SUPPLIED INFORMATION START

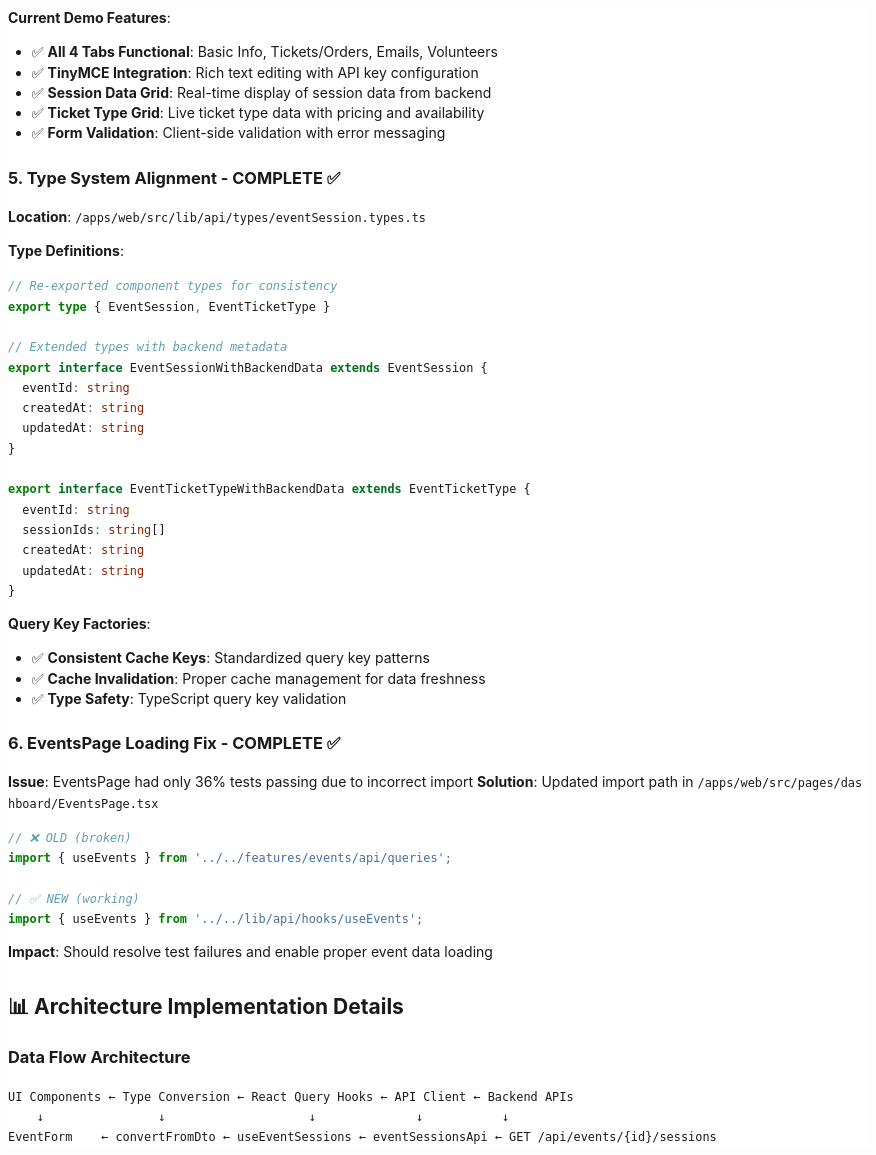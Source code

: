 **Current Demo Features**:
- ✅ **All 4 Tabs Functional**: Basic Info, Tickets/Orders, Emails, Volunteers
- ✅ **TinyMCE Integration**: Rich text editing with API key configuration
- ✅ **Session Data Grid**: Real-time display of session data from backend
- ✅ **Ticket Type Grid**: Live ticket type data with pricing and availability
- ✅ **Form Validation**: Client-side validation with error messaging

### 5. Type System Alignment - COMPLETE ✅
**Location**: `/apps/web/src/lib/api/types/eventSession.types.ts`

**Type Definitions**:
```typescript
// Re-exported component types for consistency
export type { EventSession, EventTicketType }

// Extended types with backend metadata
export interface EventSessionWithBackendData extends EventSession {
  eventId: string
  createdAt: string  
  updatedAt: string
}

export interface EventTicketTypeWithBackendData extends EventTicketType {
  eventId: string
  sessionIds: string[]
  createdAt: string
  updatedAt: string
}
```

**Query Key Factories**:
- ✅ **Consistent Cache Keys**: Standardized query key patterns
- ✅ **Cache Invalidation**: Proper cache management for data freshness
- ✅ **Type Safety**: TypeScript query key validation

### 6. EventsPage Loading Fix - COMPLETE ✅
**Issue**: EventsPage had only 36% tests passing due to incorrect import
**Solution**: Updated import path in `/apps/web/src/pages/dashboard/EventsPage.tsx`
```typescript
// ❌ OLD (broken)
import { useEvents } from '../../features/events/api/queries';

// ✅ NEW (working)  
import { useEvents } from '../../lib/api/hooks/useEvents';
```
**Impact**: Should resolve test failures and enable proper event data loading

## 📊 Architecture Implementation Details

### Data Flow Architecture
```
UI Components ← Type Conversion ← React Query Hooks ← API Client ← Backend APIs
    ↓                ↓                    ↓              ↓           ↓
EventForm    ← convertFromDto ← useEventSessions ← eventSessionsApi ← GET /api/events/{id}/sessions
```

SUPPLIED INFORMATION END

YOUR ASSIGNMENT:
Search the records for the string "Grid", and copy every line that holds it.

EXERCISE RESPONSE:
- ✅ **Session Data Grid**: Real-time display of session data from backend
- ✅ **Ticket Type Grid**: Live ticket type data with pricing and availability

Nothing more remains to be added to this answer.